Task to carry out => Every entry must be transcribed exactly as written.

(Saved data entries)
________
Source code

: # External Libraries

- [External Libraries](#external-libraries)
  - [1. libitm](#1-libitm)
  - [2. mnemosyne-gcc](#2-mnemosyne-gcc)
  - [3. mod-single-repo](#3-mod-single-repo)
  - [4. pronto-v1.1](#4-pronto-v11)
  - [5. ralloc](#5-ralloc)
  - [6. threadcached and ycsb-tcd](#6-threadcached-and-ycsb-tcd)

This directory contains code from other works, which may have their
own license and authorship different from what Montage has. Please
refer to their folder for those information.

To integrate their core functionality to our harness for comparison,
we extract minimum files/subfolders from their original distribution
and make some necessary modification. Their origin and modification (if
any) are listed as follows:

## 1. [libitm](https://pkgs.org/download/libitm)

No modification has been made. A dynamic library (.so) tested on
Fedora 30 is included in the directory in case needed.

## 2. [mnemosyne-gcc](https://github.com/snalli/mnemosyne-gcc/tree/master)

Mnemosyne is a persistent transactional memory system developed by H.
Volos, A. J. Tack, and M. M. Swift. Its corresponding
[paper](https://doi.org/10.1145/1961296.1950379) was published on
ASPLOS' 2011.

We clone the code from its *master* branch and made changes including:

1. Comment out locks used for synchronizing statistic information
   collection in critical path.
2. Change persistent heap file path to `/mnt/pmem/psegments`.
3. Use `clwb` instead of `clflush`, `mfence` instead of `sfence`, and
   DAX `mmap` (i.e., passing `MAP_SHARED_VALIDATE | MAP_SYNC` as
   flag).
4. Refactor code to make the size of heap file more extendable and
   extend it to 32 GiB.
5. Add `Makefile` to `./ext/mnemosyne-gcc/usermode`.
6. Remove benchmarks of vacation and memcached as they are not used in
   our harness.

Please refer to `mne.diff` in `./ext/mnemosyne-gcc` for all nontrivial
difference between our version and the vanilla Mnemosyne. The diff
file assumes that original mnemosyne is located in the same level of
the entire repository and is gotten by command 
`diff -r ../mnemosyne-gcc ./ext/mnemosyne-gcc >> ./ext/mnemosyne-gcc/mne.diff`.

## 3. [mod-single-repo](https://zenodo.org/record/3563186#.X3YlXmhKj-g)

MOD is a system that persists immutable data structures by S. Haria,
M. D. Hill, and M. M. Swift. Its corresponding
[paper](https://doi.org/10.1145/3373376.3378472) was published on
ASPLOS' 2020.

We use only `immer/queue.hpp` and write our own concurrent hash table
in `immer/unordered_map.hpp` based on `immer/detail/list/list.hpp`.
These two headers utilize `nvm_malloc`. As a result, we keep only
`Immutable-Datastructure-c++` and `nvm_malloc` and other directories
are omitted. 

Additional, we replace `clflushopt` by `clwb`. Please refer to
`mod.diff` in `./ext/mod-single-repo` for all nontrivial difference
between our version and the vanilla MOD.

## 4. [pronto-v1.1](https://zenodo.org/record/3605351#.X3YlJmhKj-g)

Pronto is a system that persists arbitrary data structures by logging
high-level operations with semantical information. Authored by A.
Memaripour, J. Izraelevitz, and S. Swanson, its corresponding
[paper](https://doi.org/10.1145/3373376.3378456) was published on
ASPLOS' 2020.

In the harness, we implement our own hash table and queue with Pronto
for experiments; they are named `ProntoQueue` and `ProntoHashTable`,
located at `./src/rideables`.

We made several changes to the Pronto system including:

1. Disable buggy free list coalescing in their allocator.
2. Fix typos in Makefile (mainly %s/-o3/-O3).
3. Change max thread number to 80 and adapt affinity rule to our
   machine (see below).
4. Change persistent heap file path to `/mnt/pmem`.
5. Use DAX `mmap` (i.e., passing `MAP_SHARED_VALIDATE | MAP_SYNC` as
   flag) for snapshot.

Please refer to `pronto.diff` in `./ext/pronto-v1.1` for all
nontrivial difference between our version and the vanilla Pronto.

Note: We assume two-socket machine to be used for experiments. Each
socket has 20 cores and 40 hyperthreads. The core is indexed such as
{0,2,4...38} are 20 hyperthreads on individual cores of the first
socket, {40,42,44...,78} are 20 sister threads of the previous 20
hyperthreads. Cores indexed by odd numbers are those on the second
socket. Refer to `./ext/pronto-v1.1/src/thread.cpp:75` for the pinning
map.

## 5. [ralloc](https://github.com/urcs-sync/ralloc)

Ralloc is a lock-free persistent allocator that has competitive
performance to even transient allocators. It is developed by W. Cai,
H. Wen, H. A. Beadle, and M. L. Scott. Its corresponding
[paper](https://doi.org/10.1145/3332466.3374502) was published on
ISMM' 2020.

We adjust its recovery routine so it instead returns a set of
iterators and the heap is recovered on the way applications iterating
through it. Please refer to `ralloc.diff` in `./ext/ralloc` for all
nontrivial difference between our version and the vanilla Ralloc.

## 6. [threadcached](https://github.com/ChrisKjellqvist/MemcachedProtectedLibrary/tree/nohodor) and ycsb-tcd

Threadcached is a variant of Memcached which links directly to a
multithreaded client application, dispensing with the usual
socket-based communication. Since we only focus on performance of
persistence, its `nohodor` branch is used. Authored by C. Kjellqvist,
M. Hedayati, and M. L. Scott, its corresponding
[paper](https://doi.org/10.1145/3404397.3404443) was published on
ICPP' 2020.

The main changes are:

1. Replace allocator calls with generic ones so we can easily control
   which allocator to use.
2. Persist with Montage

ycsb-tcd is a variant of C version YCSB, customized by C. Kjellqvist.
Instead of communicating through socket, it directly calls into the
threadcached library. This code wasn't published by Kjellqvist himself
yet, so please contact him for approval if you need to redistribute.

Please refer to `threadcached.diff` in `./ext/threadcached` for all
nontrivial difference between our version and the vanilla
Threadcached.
________
Solution to this task =>
Source code

: # External Libraries

- [External Libraries](#external-libraries)
  - [1. libitm](#1-libitm)
  - [2. mnemosyne-gcc](#2-mnemosyne-gcc)
  - [3. mod-single-repo](#3-mod-single-repo)
  - [4. pronto-v1.1](#4-pronto-v11)
  - [5. ralloc](#5-ralloc)
  - [6. threadcached and ycsb-tcd](#6-threadcached-and-ycsb-tcd)

This directory contains code from other works, which may have their
own license and authorship different from what Montage has. Please
refer to their folder for those information.

To integrate their core functionality to our harness for comparison,
we extract minimum files/subfolders from their original distribution
and make some necessary modification. Their origin and modification (if
any) are listed as follows:

## 1. [libitm](https://pkgs.org/download/libitm)

No modification has been made. A dynamic library (.so) tested on
Fedora 30 is included in the directory in case needed.

## 2. [mnemosyne-gcc](https://github.com/snalli/mnemosyne-gcc/tree/master)

Mnemosyne is a persistent transactional memory system developed by H.
Volos, A. J. Tack, and M. M. Swift. Its corresponding
[paper](https://doi.org/10.1145/1961296.1950379) was published on
ASPLOS' 2011.

We clone the code from its *master* branch and made changes including:

1. Comment out locks used for synchronizing statistic information
   collection in critical path.
2. Change persistent heap file path to `/mnt/pmem/psegments`.
3. Use `clwb` instead of `clflush`, `mfence` instead of `sfence`, and
   DAX `mmap` (i.e., passing `MAP_SHARED_VALIDATE | MAP_SYNC` as
   flag).
4. Refactor code to make the size of heap file more extendable and
   extend it to 32 GiB.
5. Add `Makefile` to `./ext/mnemosyne-gcc/usermode`.
6. Remove benchmarks of vacation and memcached as they are not used in
   our harness.

Please refer to `mne.diff` in `./ext/mnemosyne-gcc` for all nontrivial
difference between our version and the vanilla Mnemosyne. The diff
file assumes that original mnemosyne is located in the same level of
the entire repository and is gotten by command 
`diff -r ../mnemosyne-gcc ./ext/mnemosyne-gcc >> ./ext/mnemosyne-gcc/mne.diff`.

## 3. [mod-single-repo](https://zenodo.org/record/3563186#.X3YlXmhKj-g)

MOD is a system that persists immutable data structures by S. Haria,
M. D. Hill, and M. M. Swift. Its corresponding
[paper](https://doi.org/10.1145/3373376.3378472) was published on
ASPLOS' 2020.

We use only `immer/queue.hpp` and write our own concurrent hash table
in `immer/unordered_map.hpp` based on `immer/detail/list/list.hpp`.
These two headers utilize `nvm_malloc`. As a result, we keep only
`Immutable-Datastructure-c++` and `nvm_malloc` and other directories
are omitted. 

Additional, we replace `clflushopt` by `clwb`. Please refer to
`mod.diff` in `./ext/mod-single-repo` for all nontrivial difference
between our version and the vanilla MOD.

## 4. [pronto-v1.1](https://zenodo.org/record/3605351#.X3YlJmhKj-g)

Pronto is a system that persists arbitrary data structures by logging
high-level operations with semantical information. Authored by A.
Memaripour, J. Izraelevitz, and S. Swanson, its corresponding
[paper](https://doi.org/10.1145/3373376.3378456) was published on
ASPLOS' 2020.

In the harness, we implement our own hash table and queue with Pronto
for experiments; they are named `ProntoQueue` and `ProntoHashTable`,
located at `./src/rideables`.

We made several changes to the Pronto system including:

1. Disable buggy free list coalescing in their allocator.
2. Fix typos in Makefile (mainly %s/-o3/-O3).
3. Change max thread number to 80 and adapt affinity rule to our
   machine (see below).
4. Change persistent heap file path to `/mnt/pmem`.
5. Use DAX `mmap` (i.e., passing `MAP_SHARED_VALIDATE | MAP_SYNC` as
   flag) for snapshot.

Please refer to `pronto.diff` in `./ext/pronto-v1.1` for all
nontrivial difference between our version and the vanilla Pronto.

Note: We assume two-socket machine to be used for experiments. Each
socket has 20 cores and 40 hyperthreads. The core is indexed such as
{0,2,4...38} are 20 hyperthreads on individual cores of the first
socket, {40,42,44...,78} are 20 sister threads of the previous 20
hyperthreads. Cores indexed by odd numbers are those on the second
socket. Refer to `./ext/pronto-v1.1/src/thread.cpp:75` for the pinning
map.

## 5. [ralloc](https://github.com/urcs-sync/ralloc)

Ralloc is a lock-free persistent allocator that has competitive
performance to even transient allocators. It is developed by W. Cai,
H. Wen, H. A. Beadle, and M. L. Scott. Its corresponding
[paper](https://doi.org/10.1145/3332466.3374502) was published on
ISMM' 2020.

We adjust its recovery routine so it instead returns a set of
iterators and the heap is recovered on the way applications iterating
through it. Please refer to `ralloc.diff` in `./ext/ralloc` for all
nontrivial difference between our version and the vanilla Ralloc.

## 6. [threadcached](https://github.com/ChrisKjellqvist/MemcachedProtectedLibrary/tree/nohodor) and ycsb-tcd

Threadcached is a variant of Memcached which links directly to a
multithreaded client application, dispensing with the usual
socket-based communication. Since we only focus on performance of
persistence, its `nohodor` branch is used. Authored by C. Kjellqvist,
M. Hedayati, and M. L. Scott, its corresponding
[paper](https://doi.org/10.1145/3404397.3404443) was published on
ICPP' 2020.

The main changes are:

1. Replace allocator calls with generic ones so we can easily control
   which allocator to use.
2. Persist with Montage

ycsb-tcd is a variant of C version YCSB, customized by C. Kjellqvist.
Instead of communicating through socket, it directly calls into the
threadcached library. This code wasn't published by Kjellqvist himself
yet, so please contact him for approval if you need to redistribute.

Please refer to `threadcached.diff` in `./ext/threadcached` for all
nontrivial difference between our version and the vanilla
Threadcached.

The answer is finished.